Sodium sensing in the brain
Introduction
Terrestrial animals are exposed to considerable risks of dehydration and salt deficiency, and their life depends on the maintenance of water and salt in the body fluids [3, 4]. Changes in cell volume caused by severe hypertonicity or hypotonicity in body fluids can lead to irreversible damage to organs including nervous systems [5, 7, 62]. To escape from such risks, mammals have a set of homeostatic mechanisms that work together to maintain body fluid osmolality at approximately 300 mOsm/kg mainly through the intake or excretion of water and salt [37, 55]. When animals are dehydrated, both sodium ion concentration ([Na+]) and osmolality in body fluids increase because Na+ is the major cationic component of extracellular fluids and the main determinant of body fluid osmolality. Na+ homeostasis is thus inseparably linked with body fluid control, and [Na+] in body fluids needs to be continuously monitored to maintain its physiological range (135–145 mM for mammals) [4, 58].
Bengt Andersson hypothesized the existence of a putative [Na+] sensor within the brain nearly four decades ago that is distinct from osmosensors [3, 22]. Since then, a series of experimental evidences has suggested that the [Na+] increase in body fluids is detected in the brain [17, 48]. In addition, experimental ablation studies suggested that the anterior wall of the third ventricle is involved in [Na+] sensing [4, 17, 39]. However, the precise location of the [Na+]-sensing cells and the molecular entity of the [Na+]-specific sensor were not identified for a long time, though it has been a major interest of physiologists.
The most likely candidate sites for [Na+] sensing were postulated to be the circumventricular organs (CVOs) of the brain [16, 17, 57]. The CVOs, midline structures found in the brain of all vertebrates, are so named because of their proximity to the ventricles of the brain [49]. Their specialized common features are extensive vascularization, no blood-brain barrier (BBB), and atypical ependymal cells being exposed to cerebrospinal fluid (CSF). Among the CVOs, only three loci, the subfornical organ (SFO), organum vasculosum of the lamina terminalis (OVLT), and area postrema (AP), harbor neuronal cell bodies that have efferent neural connections to many other areas of the brain. Therefore, these three CVOs are termed sensory CVOs [38] (Fig. 1a). Because of the lack of a BBB, their component cells are exposed to the chemical environment of the systemic circulation, unlike other neural cells in the central nervous system (CNS). The SFO and OVLT situated on the anterior wall of the third ventricle are supposed to be involved in the sensing of [Na+] and osmolality .
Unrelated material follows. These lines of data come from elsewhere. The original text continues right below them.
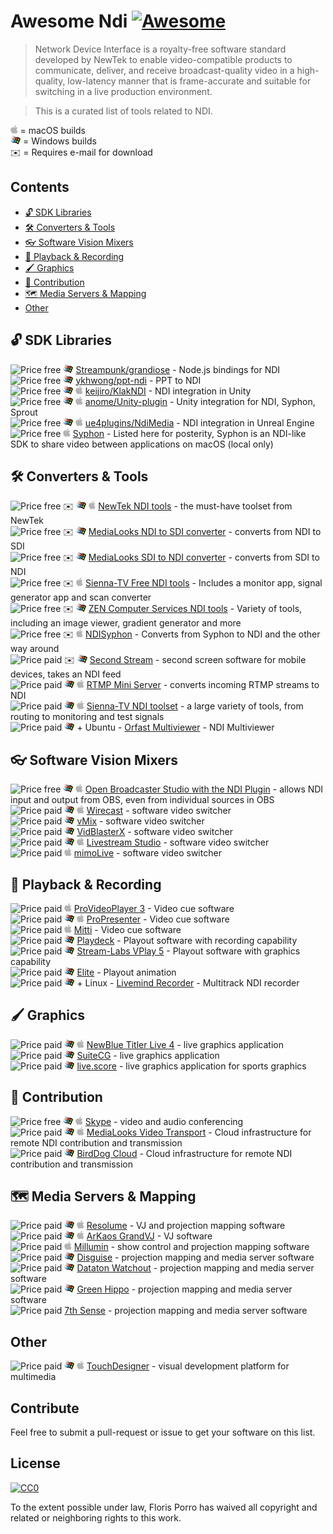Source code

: # Awesome Ndi [![Awesome](https://awesome.re/badge.svg)](https://awesome.re)

> Network Device Interface is a royalty-free software standard developed by NewTek to enable video-compatible products to communicate, deliver, and receive broadcast-quality video in a high-quality, low-latency manner that is frame-accurate and suitable for switching in a live production environment.

> This is a curated list of tools related to NDI.

<img src="./media/apple.svg" height="14"> = macOS builds
<br /><img src="./media/windows.svg" height="14"> = Windows builds
<br />✉️ = Requires e-mail for download

## Contents

- [🔓 SDK Libraries](#-sdk-libraries)
- [🛠️ Converters & Tools](#-converters--tools)
- [👓 Software Vision Mixers](#-software-vision-mixers)
- [🔴 Playback & Recording](#-playback--recording)
- [🖌️ Graphics](#-graphics)
- [📡 Contribution](#-contribution)
- [🗺️ Media Servers & Mapping](#-media-servers--mapping)
- [Other](#other)

## 🔓 SDK Libraries

![Price free](https://img.shields.io/badge/price-opensource-brightgreen) <img src="./media/windows.svg" height="14"> [Streampunk/grandiose](https://github.com/Streampunk/grandiose) - Node.js bindings for NDI
<br />![Price free](https://img.shields.io/badge/price-opensource-brightgreen) <img src="./media/windows.svg" height="14"> [ykhwong/ppt-ndi](https://github.com/ykhwong/ppt-ndi) - PPT to NDI
<br />![Price free](https://img.shields.io/badge/price-opensource-brightgreen) <img src="./media/windows.svg" height="14"> <img src="./media/apple.svg" height="14"> [keijiro/KlakNDI](https://github.com/keijiro/KlakNDI) - NDI integration in Unity
<br />![Price free](https://img.shields.io/badge/price-opensource-brightgreen) <img src="./media/windows.svg" height="14"> <img src="./media/apple.svg" height="14"> [anome/Unity-plugin](https://github.com/anome/Unity-plugin) - Unity integration for NDI, Syphon, Sprout
<br />![Price free](https://img.shields.io/badge/price-opensource-brightgreen) <img src="./media/windows.svg" height="14"> <img src="./media/apple.svg" height="14"> [ue4plugins/NdiMedia](https://github.com/ue4plugins/NdiMedia) - NDI integration in Unreal Engine
<br />![Price free](https://img.shields.io/badge/price-opensource-brightgreen) <img src="./media/apple.svg" height="14"> [Syphon](http://syphon.v002.info/) - Listed here for posterity, Syphon is an NDI-like SDK to share video between applications on macOS (local only)

## 🛠️ Converters & Tools

![Price free](https://img.shields.io/badge/price-free-brightgreen) ️️✉️ <img src="./media/windows.svg" height="14"> <img src="./media/apple.svg" height="14"> [NewTek NDI tools](https://www.newtek.com/ndi/tools/) - the must-have toolset from NewTek
<br />![Price free](https://img.shields.io/badge/price-free-brightgreen) ✉️ <img src="./media/windows.svg" height="14"> [MediaLooks NDI to SDI converter](https://www.medialooks.com/products/) - converts from NDI to SDI
<br />![Price free](https://img.shields.io/badge/price-free-brightgreen) ✉️ <img src="./media/windows.svg" height="14"> [MediaLooks SDI to NDI converter](https://www.medialooks.com/products/) - converts from SDI to NDI
<br />![Price free](https://img.shields.io/badge/price-free-brightgreen) ✉️ <img src="./media/apple.svg" height="14"> [Sienna-TV Free NDI tools](http://www.sienna-tv.com/ndi/freenditools.html) - Includes a monitor app, signal generator app and scan converter
<br />![Price free](https://img.shields.io/badge/price-free-brightgreen) ✉️ <img src="./media/windows.svg" height="14"> [ZEN Computer Services NDI tools](http://zenvideo.co.uk/ndi.htm) - Variety of tools, including an image viewer, gradient generator and more
<br />![Price free](https://img.shields.io/badge/price-free-brightgreen) ✉️ <img src="./media/apple.svg" height="14"> [NDISyphon](hhttps://docs.vidvox.net/freebies_ndi_syphon.html) - Converts from Syphon to NDI and the other way around
<br />![Price paid](https://img.shields.io/badge/price-$550-red) ✉️ <img src="./media/windows.svg" height="14"> [Second Stream](http://garaninapps.com/secondstream) - second screen software for mobile devices, takes an NDI feed
<br />![Price paid](https://img.shields.io/badge/price-$600-red) <img src="./media/windows.svg" height="14"> <img src="./media/apple.svg" height="14"> [RTMP Mini Server](http://garaninapps.com/rtmpminiserver) - converts incoming RTMP streams to NDI
<br />![Price paid](https://img.shields.io/badge/price-dealer-red) <img src="./media/windows.svg" height="14"> <img src="./media/apple.svg" height="14"> [Sienna-TV NDI toolset](http://www.sienna-tv.com/ndi/) - a large variety of tools, from routing to monitoring and test signals
<br />![Price paid](https://img.shields.io/badge/price-$150-red) <img src="./media/windows.svg" height="14"> + Ubuntu - [Orfast Multiviewer](https://orfast.com/) - NDI Multiviewer

## 👓 Software Vision Mixers

![Price free](https://img.shields.io/badge/price-opensource-brightgreen) <img src="./media/windows.svg" height="14"> <img src="./media/apple.svg" height="14"> [Open Broadcaster Studio with the NDI Plugin](https://obsproject.com/forum/resources/obs-ndi-newtek-ndi%E2%84%A2-integration-into-obs-studio.528/) - allows NDI input and output from OBS, even from individual sources in OBS
<br />![Price paid](https://img.shields.io/badge/price-$600+-red) <img src="./media/windows.svg" height="14"> <img src="./media/apple.svg" height="14"> [Wirecast](https://www.telestream.net/wirecast/) - software video switcher
<br />![Price paid](https://img.shields.io/badge/price-$60+-red) <img src="./media/windows.svg" height="14"> [vMix](https://www.vmix.com/) - software video switcher
<br />![Price paid](https://img.shields.io/badge/price-€9+/yr-red) <img src="./media/windows.svg" height="14"> [VidBlasterX](https://www.vidblasterx.com/) - software video switcher
<br />![Price paid](https://img.shields.io/badge/price-€70/m-red) <img src="./media/windows.svg" height="14"> <img src="./media/apple.svg" height="14"> [Livestream Studio](https://livestream.com/studio) - software video switcher
<br />![Price paid](https://img.shields.io/badge/price-€79/m-red) <img src="./media/apple.svg" height="14"> [mimoLive](https://boinx.com/mimolive/) - software video switcher

## 🔴 Playback & Recording

![Price paid](https://img.shields.io/badge/price-$1k-red) <img src="./media/apple.svg" height="14"> [ProVideoPlayer 3](https://renewedvision.com/provideoplayer/download/) - Video cue software
<br />![Price paid](https://img.shields.io/badge/price-$400-red) <img src="./media/windows.svg" height="14"> <img src="./media/apple.svg" height="14"> [ProPresenter](https://renewedvision.com/propresenter/download/) - Video cue software
<br />![Price paid](https://img.shields.io/badge/price-$300-red) <img src="./media/apple.svg" height="14"> [Mitti](https://imimot.com/mitti/) - Video cue software
<br />![Price paid](https://img.shields.io/badge/price-€16/m-red) <img src="./media/windows.svg" height="14"> [Playdeck](https://www.playdeck.tv/) - Playout software with recording capability
<br />![Price paid](https://img.shields.io/badge/price-dealer-red) <img src="./media/windows.svg" height="14"> [Stream-Labs VPlay 5](https://www.stream-labs.com/en/catalog/Playout_and_CG/VPlay_5_%E2%80%93_multichannel_broadcasting_with_CG) - Playout software with graphics capability
<br />![Price paid](https://img.shields.io/badge/price-€900-red) <img src="./media/windows.svg" height="14"> [Elite](https://www.elementseurope.com/) - Playout animation
<br />![Price paid](https://img.shields.io/badge/price-€84-red) <img src="./media/windows.svg" height="14"> + Linux - [Livemind Recorder](https://livemind.tv/recorder) - Multitrack NDI recorder

## 🖌️ Graphics

![Price paid](https://img.shields.io/badge/price-$450-red) <img src="./media/windows.svg" height="14"> <img src="./media/apple.svg" height="14"> [NewBlue Titler Live 4](https://newbluefx.com/products/on-air-graphics/titler-live-present/) - live graphics application
<br />![Price paid](https://img.shields.io/badge/price-$250/yr-red) <img src="./media/windows.svg" height="14"> [SuiteCG](https://suitecg.com/) - live graphics application
<br />![Price paid](https://img.shields.io/badge/price-€1.1k-red) <img src="./media/windows.svg" height="14"> [live.score](https://www.live-score-app.com/) - live graphics application for sports graphics

## 📡 Contribution

![Price free](https://img.shields.io/badge/price-free-brightgreen) <img src="./media/windows.svg" height="14"> <img src="./media/apple.svg" height="14"> [Skype](https://www.skype.com/nl/get-skype/) - video and audio conferencing
<br />![Price paid](https://img.shields.io/badge/price-$1.3k/yr-red) <img src="./media/windows.svg" height="14"> <img src="./media/apple.svg" height="14"> [MediaLooks Video Transport](https://www.medialooks.com/video-transport) - Cloud infrastructure for remote NDI contribution and transmission
<br />![Price paid](https://img.shields.io/badge/price-$1k+/yr-red) <img src="./media/windows.svg" height="14"> [BirdDog Cloud](https://www.bird-dog.tv/cloud-overview/) - Cloud infrastructure for remote NDI contribution and transmission

## 🗺️ Media Servers & Mapping

![Price paid](https://img.shields.io/badge/price-€300+-red) <img src="./media/windows.svg" height="14"> <img src="./media/apple.svg" height="14"> [Resolume](https://resolume.com/download/) - VJ and projection mapping software
<br />![Price paid](https://img.shields.io/badge/price-€300+-red) <img src="./media/windows.svg" height="14"> <img src="./media/apple.svg" height="14"> [ArKaos GrandVJ](https://vj.arkaos.com/) - VJ software
<br />![Price paid](https://img.shields.io/badge/price-€600-red) <img src="./media/apple.svg" height="14"> [Millumin](https://www.millumin.com/v3/index.php) - show control and projection mapping software
<br />![Price paid](https://img.shields.io/badge/price-$17.5k+-red) <img src="./media/windows.svg" height="14"> [Disguise](https://www.disguise.one/en/) - projection mapping and media server software
<br />![Price paid](https://img.shields.io/badge/price-$10k+-red) <img src="./media/windows.svg" height="14"> [Dataton Watchout](https://www.dataton.com/) - projection mapping and media server software
<br />![Price paid](https://img.shields.io/badge/price-dealer-red) <img src="./media/windows.svg" height="14"> [Green Hippo](https://www.green-hippo.com) - projection mapping and media server software
<br />![Price paid](https://img.shields.io/badge/price-dealer-red) [7th Sense](https://7thsensedesign.com/) - projection mapping and media server software

## Other

![Price paid](https://img.shields.io/badge/price-$600+-red) <img src="./media/windows.svg" height="14"> <img src="./media/apple.svg" height="14"> [TouchDesigner](https://derivative.ca/) - visual development platform for multimedia

## Contribute

Feel free to submit a pull-request or issue to get your software on this list.

## License

[![CC0](https://mirrors.creativecommons.org/presskit/buttons/88x31/svg/cc-zero.svg)](https://creativecommons.org/publicdomain/zero/1.0)

To the extent possible under law, Floris Porro has waived all copyright and
related or neighboring rights to this work.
The cell type of [Na+]-sensing cells has also been a concern whether they are neurons or glial cells. It has been long considered that neurons transmit neural information and glial cells provide nourishment and physical scaffold for neurons. However, it is now widely accepted that glial cells can actively modulate the information processing by neurons via several mechanisms [28, 63].
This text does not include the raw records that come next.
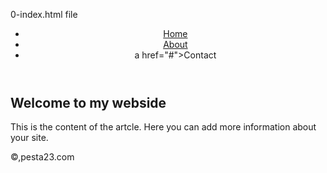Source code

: 0-index.html file
<!DOCTYPE html>
<html lang="en">
<head>
  <meta charset="UTF-8">
  <title>MY FIRST HTML PAGE</title>
</head>
<body>
  <header>
    <nav>
      <ul>
        <li><a href="#">Home</a></li>
                                  <li><a href="#">About</a></li>
        <li>a href="#">Contact</a</li>
      </ul>
    </nav>
  </header>
  <main>
    <article>
      <h1>Welcome to my webside</h1>
      <section>
        <p>This is the content of the artcle. Here you can add  more information about your site.</p>
      </section>
    </article>
  </main>
  <footer>
    <p>&copy,pesta23.com</p>
  </footer>
</body>
</html>
  </footer>
    
  </main>
  </header>
  
</body>
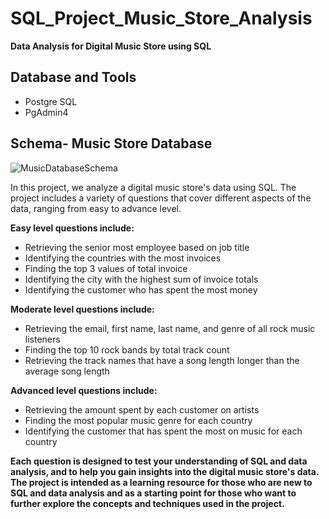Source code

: # **SQL_Project_Music_Store_Analysis**

**Data Analysis for Digital Music Store using SQL**

## **Database and Tools**

* Postgre SQL
* PgAdmin4

## **Schema- Music Store Database**
![MusicDatabaseSchema](https://user-images.githubusercontent.com/121340232/213869215-b3541998-fe24-49a6-ade9-61374fc1d2ed.png)


In this project, we analyze a digital music store's data using SQL. The project includes a variety of questions that cover different aspects of the data, ranging from easy to advance level.

**Easy level questions include:**

* Retrieving the senior most employee based on job title
* Identifying the countries with the most invoices
* Finding the top 3 values of total invoice
* Identifying the city with the highest sum of invoice totals
* Identifying the customer who has spent the most money


**Moderate level questions include:**

* Retrieving the email, first name, last name, and genre of all rock music listeners
* Finding the top 10 rock bands by total track count
* Retrieving the track names that have a song length longer than the average song length


**Advanced level questions include:**

* Retrieving the amount spent by each customer on artists
* Finding the most popular music genre for each country
* Identifying the customer that has spent the most on music for each country

**Each question is designed to test your understanding of SQL and data analysis, and to help you gain insights into the digital music store's data. The project is intended as a learning resource for those who are new to SQL and data analysis and as a starting point for those who want to further explore the concepts and techniques used in the project.**





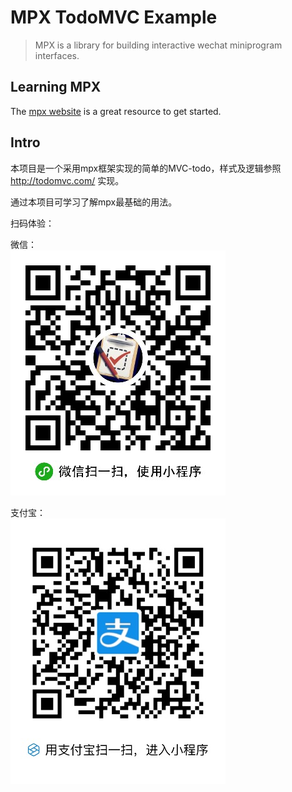 # MPX TodoMVC Example

> MPX is a library for building interactive wechat miniprogram interfaces. 

## Learning MPX
The [mpx website](https://didi.github.io/mpx/) is a great resource to get started.

## Intro

本项目是一个采用mpx框架实现的简单的MVC-todo，样式及逻辑参照 http://todomvc.com/ 实现。

通过本项目可学习了解mpx最基础的用法。

扫码体验：

微信：  
![微信小程序二维码](./wx-qrcode.jpg)

支付宝：  
![支付宝小程序二维码](ali-qrcode.jpg)
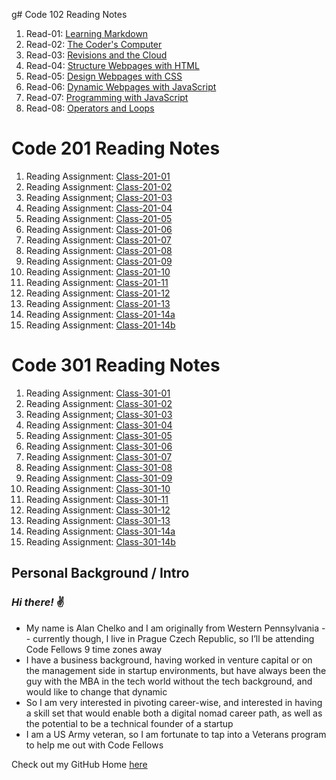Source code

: g# Code 102 Reading Notes
1. Read-01: [Learning Markdown](https://dtuskippy.github.io/reading-notes/read-01-learning-markdown)
2. Read-02: [The Coder's Computer](https://dtuskippy.github.io/reading-notes/read-02-the-coders-computer)
3. Read-03: [Revisions and the Cloud](https://dtuskippy.github.io/reading-notes/read-03-revisions-and-the-cloud)
4. Read-04: [Structure Webpages with HTML](https://dtuskippy.github.io/reading-notes/read-04-structure-webpages-with-html)
5. Read-05: [Design Webpages with CSS](https://dtuskippy.github.io/reading-notes/read-05-design-webpages-with-css)
6. Read-06: [Dynamic Webpages with JavaScript](https://dtuskippy.github.io/reading-notes/read-06-dynamic-webpages-with-javascript)
7. Read-07: [Programming with JavaScript](https://dtuskippy.github.io/reading-notes/read-07-programming-with-javascript)
8. Read-08: [Operators and Loops](https://dtuskippy.github.io/reading-notes/read-08-operators-and-loops)

# Code 201 Reading Notes
1. Reading Assignment: [Class-201-01](https://dtuskippy.github.io/reading-notes/201/class-01)
2. Reading Assignment: [Class-201-02](https://dtuskippy.github.io/reading-notes/201/class-02)
3. Reading Assignment; [Class-201-03](https://dtuskippy.github.io/reading-notes/201/class-03)
4. Reading Assignment: [Class-201-04](https://dtuskippy.github.io/reading-notes/201/class-04)
5. Reading Assignment: [Class-201-05](https://dtuskippy.github.io/reading-notes/201/class-05)
6. Reading Assignment: [Class-201-06](https://dtuskippy.github.io/reading-notes/201/class-06)
7. Reading Assignment: [Class-201-07](https://dtuskippy.github.io/reading-notes/201/class-07)
8. Reading Assignment: [Class-201-08](https://dtuskippy.github.io/reading-notes/201/class-08)
9. Reading Assignment: [Class-201-09](https://dtuskippy.github.io/reading-notes/201/class-09)
10. Reading Assignment: [Class-201-10](https://dtuskippy.github.io/reading-notes/201/class-10)
11. Reading Assignment: [Class-201-11](https://dtuskippy.github.io/reading-notes/201/class-11)
12. Reading Assignment: [Class-201-12](https://dtuskippy.github.io/reading-notes/201/class-12)
13. Reading Assignment: [Class-201-13](https://dtuskippy.github.io/reading-notes/201/class-13)
14. Reading Assignment: [Class-201-14a](https://dtuskippy.github.io/reading-notes/201/class-14a)
15. Reading Assignment: [Class-201-14b](https://dtuskippy.github.io/reading-notes/201/class-14b)

# Code 301 Reading Notes
1. Reading Assignment: [Class-301-01](https://dtuskippy.github.io/reading-notes/class-301-01)
2. Reading Assignment: [Class-301-02](https://dtuskippy.github.io/reading-notes/class-301-02)
3. Reading Assignment; [Class-301-03](https://dtuskippy.github.io/reading-notes/class-301-03)
4. Reading Assignment: [Class-301-04](https://dtuskippy.github.io/reading-notes/class-301-04)
5. Reading Assignment: [Class-301-05](https://dtuskippy.github.io/reading-notes/class-301-05)
6. Reading Assignment: [Class-301-06](https://dtuskippy.github.io/reading-notes/class-301-06)
7. Reading Assignment: [Class-301-07](https://dtuskippy.github.io/reading-notes/class-301-07)
8. Reading Assignment: [Class-301-08](https://dtuskippy.github.io/reading-notes/class-301-08)
9. Reading Assignment: [Class-301-09](https://dtuskippy.github.io/reading-notes/class-301-09)
10. Reading Assignment: [Class-301-10](https://dtuskippy.github.io/reading-notes/class-301-10)
11. Reading Assignment: [Class-301-11](https://dtuskippy.github.io/reading-notes/class-301-11)
12. Reading Assignment: [Class-301-12](https://dtuskippy.github.io/reading-notes/class-301-12)
13. Reading Assignment: [Class-301-13](https://dtuskippy.github.io/reading-notes/class-301-13)
14. Reading Assignment: [Class-301-14a](https://dtuskippy.github.io/reading-notes/class-301-14a)
15. Reading Assignment: [Class-301-14b](https://dtuskippy.github.io/reading-notes/class-301-14b)


## Personal Background / Intro
### *Hi there!*  ✌️

* My name is Alan Chelko and I am originally from Western Pennsylvania -- currently though, I live in Prague Czech Republic, so I’ll be attending Code Fellows 9 time zones away
* I have a business background, having worked in venture capital or on the management side in startup environments, but have always been the guy with the MBA in the tech world without the tech background, and would like to change that dynamic
* So I am very interested in pivoting career-wise, and interested in having a skill set that would enable both a digital nomad career path, as well as the potential to be a technical founder of a startup
* I am a US Army veteran, so I am fortunate to tap into a Veterans program to help me out with Code Fellows

Check out my GitHub Home [here](https://github.com/dtuskippy)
The primary locus of [Na+] sensing and the molecular entity of the [Na+] sensor
We have long been studying the functional roles of an atypical Na channel Nax, which was initially classified as a subfamily of voltage-gated Na channels and called Nav2 [51, 53, 54]. Nax was originally cloned by several independent groups from rat astrocytes [23], the human heart [24], a mouse atrial tumor cell line [21], and the rat dorsal root ganglia (DRG) [2]. The primary structure of Nax markedly differed from that of the other Nav channel members, including the key regions for voltage sensing and inactivation [25, 51]. Because previous attempts at the functional expression of Nax in heterologous systems had failed, we generated Na x-gene-knockout (Na x-KO) mice by inserting the lacZ gene in frame to examine the distribution and physiological roles of this channel [51, 65]. Nax was revealed to be expressed in some limited loci in the brain, including the SFO and OVLT [65]. Nax expression in these loci was confirmed by immunohistochemistry [67].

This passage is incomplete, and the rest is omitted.